◆ **ASSIGNMENT**: Look below for the line holding "string $s = \alpha_1\cdots\alpha_n$" and the line holding "moment indexed by $i$.". Repeat those two and everything between, exactly.

--*--

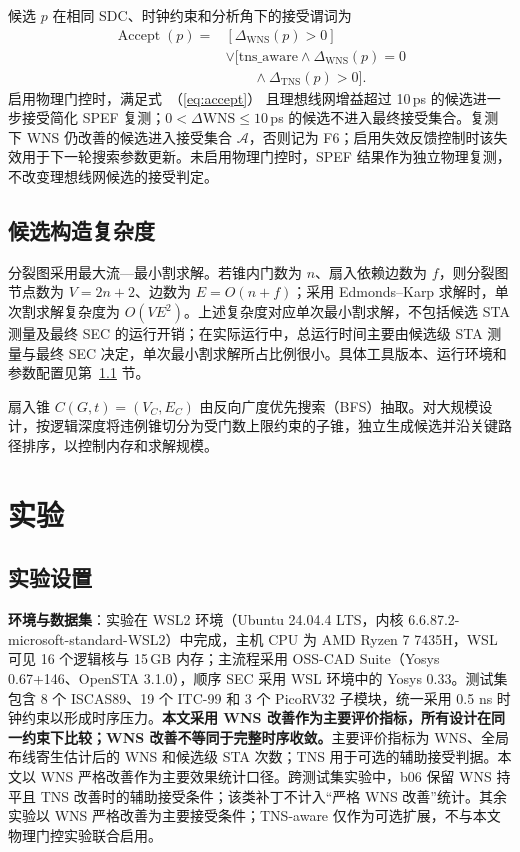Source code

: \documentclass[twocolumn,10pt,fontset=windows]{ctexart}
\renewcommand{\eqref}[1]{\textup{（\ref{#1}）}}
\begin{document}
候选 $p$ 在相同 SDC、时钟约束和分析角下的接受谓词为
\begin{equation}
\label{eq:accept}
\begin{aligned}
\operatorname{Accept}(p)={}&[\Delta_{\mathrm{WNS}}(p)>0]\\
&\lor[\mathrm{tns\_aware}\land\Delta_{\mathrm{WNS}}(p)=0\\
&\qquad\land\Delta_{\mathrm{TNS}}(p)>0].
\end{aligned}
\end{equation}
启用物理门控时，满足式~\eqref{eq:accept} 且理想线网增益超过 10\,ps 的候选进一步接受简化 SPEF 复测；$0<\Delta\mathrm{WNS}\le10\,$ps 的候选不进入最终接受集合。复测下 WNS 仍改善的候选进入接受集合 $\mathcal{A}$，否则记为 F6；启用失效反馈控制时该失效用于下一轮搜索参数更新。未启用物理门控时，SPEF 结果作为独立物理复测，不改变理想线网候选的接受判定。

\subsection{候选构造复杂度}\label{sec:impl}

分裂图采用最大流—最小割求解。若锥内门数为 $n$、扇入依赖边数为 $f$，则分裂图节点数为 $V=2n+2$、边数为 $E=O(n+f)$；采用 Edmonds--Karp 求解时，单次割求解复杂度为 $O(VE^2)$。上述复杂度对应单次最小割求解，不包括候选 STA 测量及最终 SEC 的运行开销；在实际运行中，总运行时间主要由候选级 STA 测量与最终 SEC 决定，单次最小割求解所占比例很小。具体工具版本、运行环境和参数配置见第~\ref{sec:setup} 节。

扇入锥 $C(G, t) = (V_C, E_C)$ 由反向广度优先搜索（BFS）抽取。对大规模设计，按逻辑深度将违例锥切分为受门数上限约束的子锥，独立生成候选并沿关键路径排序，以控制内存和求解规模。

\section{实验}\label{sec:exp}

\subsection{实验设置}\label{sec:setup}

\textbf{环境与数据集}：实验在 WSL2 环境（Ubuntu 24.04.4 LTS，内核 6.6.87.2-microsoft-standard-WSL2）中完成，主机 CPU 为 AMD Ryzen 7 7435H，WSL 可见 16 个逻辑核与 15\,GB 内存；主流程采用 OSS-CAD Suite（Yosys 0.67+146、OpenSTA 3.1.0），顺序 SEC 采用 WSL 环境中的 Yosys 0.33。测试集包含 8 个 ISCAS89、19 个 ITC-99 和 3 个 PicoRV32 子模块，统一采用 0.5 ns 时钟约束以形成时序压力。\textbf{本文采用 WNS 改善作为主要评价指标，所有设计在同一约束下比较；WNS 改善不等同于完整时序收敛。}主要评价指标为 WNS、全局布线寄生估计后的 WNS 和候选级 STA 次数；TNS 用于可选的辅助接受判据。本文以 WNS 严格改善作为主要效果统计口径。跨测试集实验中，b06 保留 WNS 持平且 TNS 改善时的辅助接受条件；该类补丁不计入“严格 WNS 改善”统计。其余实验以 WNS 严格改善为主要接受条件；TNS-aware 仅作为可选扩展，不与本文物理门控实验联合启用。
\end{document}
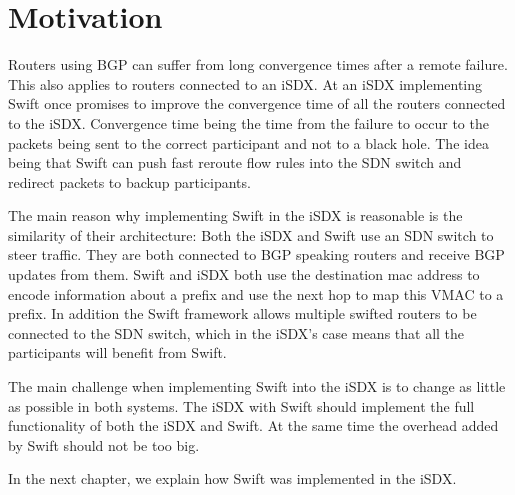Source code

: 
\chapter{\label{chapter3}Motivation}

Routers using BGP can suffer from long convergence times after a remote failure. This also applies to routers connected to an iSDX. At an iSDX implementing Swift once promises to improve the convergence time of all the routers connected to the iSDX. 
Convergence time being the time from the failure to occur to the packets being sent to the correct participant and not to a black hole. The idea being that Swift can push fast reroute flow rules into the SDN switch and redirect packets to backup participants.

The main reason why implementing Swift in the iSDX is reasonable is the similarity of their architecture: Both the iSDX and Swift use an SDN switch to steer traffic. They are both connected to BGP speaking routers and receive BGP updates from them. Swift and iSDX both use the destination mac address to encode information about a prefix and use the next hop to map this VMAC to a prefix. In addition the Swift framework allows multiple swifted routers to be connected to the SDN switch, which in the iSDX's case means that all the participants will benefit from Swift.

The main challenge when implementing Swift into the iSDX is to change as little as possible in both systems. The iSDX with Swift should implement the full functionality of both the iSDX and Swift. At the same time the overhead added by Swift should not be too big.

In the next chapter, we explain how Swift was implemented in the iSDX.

--*--

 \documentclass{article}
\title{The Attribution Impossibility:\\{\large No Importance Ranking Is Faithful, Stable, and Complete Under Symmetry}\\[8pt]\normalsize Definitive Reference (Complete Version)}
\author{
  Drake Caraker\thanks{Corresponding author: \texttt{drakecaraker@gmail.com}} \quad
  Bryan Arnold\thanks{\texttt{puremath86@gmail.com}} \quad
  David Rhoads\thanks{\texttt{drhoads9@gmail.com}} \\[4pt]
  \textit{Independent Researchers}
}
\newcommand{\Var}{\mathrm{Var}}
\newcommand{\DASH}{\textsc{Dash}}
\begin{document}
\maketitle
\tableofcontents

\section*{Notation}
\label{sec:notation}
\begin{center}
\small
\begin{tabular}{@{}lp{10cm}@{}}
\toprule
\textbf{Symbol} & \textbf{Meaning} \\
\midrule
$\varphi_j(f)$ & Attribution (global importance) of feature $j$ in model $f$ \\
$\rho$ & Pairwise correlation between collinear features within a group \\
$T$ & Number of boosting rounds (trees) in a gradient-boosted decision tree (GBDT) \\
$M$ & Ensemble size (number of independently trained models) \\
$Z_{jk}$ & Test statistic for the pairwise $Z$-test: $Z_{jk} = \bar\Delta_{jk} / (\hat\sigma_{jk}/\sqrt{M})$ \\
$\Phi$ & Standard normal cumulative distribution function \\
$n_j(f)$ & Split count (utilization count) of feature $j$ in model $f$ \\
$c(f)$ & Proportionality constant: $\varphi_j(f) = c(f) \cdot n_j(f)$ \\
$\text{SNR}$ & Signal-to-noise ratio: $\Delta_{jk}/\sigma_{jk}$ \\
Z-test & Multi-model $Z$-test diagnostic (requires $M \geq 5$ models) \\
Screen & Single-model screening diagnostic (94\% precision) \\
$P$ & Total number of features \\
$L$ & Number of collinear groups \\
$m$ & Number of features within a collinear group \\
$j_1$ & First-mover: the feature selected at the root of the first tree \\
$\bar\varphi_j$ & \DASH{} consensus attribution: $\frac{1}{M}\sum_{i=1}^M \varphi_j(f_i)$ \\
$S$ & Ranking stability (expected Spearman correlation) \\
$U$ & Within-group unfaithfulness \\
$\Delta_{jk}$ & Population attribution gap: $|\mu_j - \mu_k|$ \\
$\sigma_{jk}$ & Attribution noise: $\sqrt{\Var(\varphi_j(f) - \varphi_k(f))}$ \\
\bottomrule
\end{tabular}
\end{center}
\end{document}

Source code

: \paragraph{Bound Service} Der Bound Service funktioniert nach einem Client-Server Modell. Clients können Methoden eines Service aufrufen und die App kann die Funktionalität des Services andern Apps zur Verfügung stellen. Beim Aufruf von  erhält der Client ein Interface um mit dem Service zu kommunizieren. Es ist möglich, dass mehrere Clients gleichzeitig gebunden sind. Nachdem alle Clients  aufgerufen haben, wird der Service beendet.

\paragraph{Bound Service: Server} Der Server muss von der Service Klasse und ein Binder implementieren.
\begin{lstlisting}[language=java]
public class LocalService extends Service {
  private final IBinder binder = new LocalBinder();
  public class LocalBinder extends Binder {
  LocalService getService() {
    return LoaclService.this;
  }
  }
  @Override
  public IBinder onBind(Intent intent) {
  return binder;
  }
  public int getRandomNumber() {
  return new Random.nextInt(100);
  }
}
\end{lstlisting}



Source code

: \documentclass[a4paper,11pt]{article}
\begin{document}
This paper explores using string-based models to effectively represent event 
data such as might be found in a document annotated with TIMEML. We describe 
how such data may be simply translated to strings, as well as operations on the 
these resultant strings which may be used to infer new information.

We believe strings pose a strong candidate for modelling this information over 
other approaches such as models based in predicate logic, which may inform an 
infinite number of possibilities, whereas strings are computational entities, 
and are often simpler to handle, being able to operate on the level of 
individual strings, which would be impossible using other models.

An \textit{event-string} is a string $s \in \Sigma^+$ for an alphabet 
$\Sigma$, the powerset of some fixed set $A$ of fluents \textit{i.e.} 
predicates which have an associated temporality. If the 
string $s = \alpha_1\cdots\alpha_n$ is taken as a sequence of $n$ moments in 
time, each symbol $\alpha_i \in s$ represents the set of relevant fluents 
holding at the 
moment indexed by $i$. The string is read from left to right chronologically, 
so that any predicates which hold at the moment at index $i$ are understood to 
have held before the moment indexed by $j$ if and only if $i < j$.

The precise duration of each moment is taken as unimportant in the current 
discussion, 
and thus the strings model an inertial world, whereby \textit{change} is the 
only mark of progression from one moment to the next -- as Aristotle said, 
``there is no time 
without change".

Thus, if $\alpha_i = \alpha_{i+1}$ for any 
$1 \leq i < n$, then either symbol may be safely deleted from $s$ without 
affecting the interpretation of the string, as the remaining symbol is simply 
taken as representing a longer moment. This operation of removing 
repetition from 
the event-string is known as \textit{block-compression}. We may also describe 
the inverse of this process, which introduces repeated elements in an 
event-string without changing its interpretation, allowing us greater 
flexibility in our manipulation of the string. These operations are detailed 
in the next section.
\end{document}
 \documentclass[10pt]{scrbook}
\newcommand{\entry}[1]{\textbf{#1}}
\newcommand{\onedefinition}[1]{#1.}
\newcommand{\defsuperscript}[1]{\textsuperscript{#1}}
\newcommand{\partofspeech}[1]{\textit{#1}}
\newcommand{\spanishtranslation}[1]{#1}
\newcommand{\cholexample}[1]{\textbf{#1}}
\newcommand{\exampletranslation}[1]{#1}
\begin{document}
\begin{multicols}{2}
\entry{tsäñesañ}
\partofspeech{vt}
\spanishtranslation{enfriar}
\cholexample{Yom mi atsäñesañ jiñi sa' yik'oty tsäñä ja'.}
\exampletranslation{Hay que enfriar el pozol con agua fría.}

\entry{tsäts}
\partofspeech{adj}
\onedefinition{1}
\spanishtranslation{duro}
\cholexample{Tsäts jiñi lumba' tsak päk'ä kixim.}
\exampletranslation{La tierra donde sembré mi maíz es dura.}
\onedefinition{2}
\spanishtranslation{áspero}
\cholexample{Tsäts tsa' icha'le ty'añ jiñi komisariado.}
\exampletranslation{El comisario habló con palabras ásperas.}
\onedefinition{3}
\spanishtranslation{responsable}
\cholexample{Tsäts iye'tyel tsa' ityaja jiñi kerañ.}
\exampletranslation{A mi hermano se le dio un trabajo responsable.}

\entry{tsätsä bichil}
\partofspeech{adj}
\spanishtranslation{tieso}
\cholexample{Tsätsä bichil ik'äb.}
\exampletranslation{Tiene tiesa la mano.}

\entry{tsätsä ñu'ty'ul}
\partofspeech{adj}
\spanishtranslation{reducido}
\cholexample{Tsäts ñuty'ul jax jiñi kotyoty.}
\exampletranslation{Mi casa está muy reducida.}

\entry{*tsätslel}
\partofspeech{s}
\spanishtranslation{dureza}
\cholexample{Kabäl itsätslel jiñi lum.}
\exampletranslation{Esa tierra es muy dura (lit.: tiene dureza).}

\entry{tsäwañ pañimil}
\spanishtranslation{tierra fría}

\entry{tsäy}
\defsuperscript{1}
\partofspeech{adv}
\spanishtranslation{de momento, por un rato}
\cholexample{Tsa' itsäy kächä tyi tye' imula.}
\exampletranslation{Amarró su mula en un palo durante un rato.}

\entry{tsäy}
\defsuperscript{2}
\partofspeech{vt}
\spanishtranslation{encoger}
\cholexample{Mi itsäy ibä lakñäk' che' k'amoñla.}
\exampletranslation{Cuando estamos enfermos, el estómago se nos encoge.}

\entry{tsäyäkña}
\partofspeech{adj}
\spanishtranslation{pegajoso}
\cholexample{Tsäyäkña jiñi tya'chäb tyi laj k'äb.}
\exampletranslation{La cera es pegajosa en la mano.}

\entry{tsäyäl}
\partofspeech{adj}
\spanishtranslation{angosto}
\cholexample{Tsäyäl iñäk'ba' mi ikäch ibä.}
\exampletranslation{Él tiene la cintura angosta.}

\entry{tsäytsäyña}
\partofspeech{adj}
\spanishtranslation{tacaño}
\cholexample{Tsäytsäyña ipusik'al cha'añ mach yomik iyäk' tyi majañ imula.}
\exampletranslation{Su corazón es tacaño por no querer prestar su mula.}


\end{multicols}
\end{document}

--*--

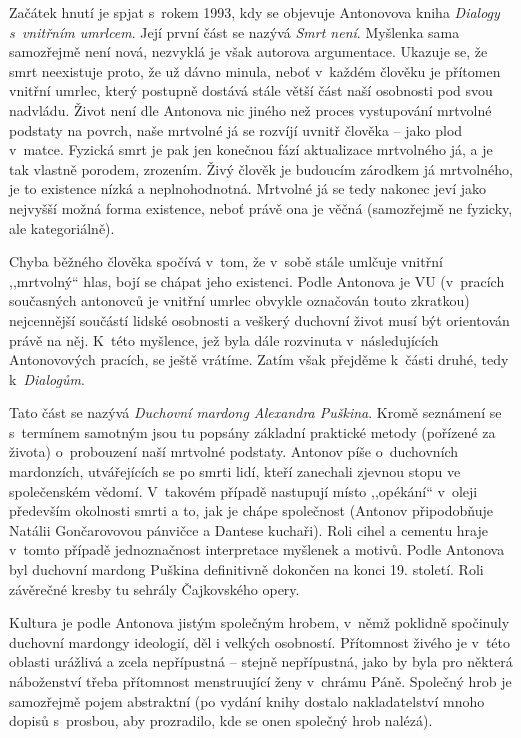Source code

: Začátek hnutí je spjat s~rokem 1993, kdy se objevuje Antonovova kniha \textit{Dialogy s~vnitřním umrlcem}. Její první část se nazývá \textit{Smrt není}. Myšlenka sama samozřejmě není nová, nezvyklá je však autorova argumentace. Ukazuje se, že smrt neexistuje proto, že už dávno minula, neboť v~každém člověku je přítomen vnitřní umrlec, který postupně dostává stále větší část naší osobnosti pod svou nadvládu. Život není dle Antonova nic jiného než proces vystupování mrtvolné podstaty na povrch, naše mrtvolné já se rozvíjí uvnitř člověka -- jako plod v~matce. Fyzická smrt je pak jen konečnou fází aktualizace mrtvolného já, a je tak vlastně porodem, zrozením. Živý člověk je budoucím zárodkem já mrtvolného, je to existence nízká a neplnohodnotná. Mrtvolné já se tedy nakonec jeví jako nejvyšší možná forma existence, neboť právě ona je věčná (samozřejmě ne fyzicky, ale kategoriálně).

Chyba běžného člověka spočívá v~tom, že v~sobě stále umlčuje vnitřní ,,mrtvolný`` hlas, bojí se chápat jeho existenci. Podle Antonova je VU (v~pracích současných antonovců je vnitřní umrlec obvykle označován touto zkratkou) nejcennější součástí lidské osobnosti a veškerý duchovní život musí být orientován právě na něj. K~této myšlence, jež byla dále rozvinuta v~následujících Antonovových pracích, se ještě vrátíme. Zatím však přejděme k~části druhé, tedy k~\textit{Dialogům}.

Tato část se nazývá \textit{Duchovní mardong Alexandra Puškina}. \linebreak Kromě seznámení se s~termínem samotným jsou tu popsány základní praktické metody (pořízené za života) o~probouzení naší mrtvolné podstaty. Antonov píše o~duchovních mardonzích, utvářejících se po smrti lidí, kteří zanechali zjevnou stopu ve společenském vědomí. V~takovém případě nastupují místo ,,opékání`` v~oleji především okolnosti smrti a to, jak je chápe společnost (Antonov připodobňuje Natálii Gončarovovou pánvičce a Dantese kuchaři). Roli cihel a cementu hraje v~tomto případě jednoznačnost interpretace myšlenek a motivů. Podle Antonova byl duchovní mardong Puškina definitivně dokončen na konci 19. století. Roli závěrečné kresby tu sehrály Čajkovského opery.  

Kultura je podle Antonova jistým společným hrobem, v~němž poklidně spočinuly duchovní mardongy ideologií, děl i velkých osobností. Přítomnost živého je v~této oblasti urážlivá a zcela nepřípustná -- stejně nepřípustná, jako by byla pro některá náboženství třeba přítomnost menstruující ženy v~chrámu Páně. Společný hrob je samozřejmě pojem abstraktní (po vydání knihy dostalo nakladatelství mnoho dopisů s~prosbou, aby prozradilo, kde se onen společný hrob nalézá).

--*--

◆ **RESPONSE AREA**:
string $s = \alpha_1\cdots\alpha_n$ is taken as a sequence of $n$ moments in 
time, each symbol $\alpha_i \in s$ represents the set of relevant fluents 
holding at the 
moment indexed by $i$. The string is read from left to right chronologically, 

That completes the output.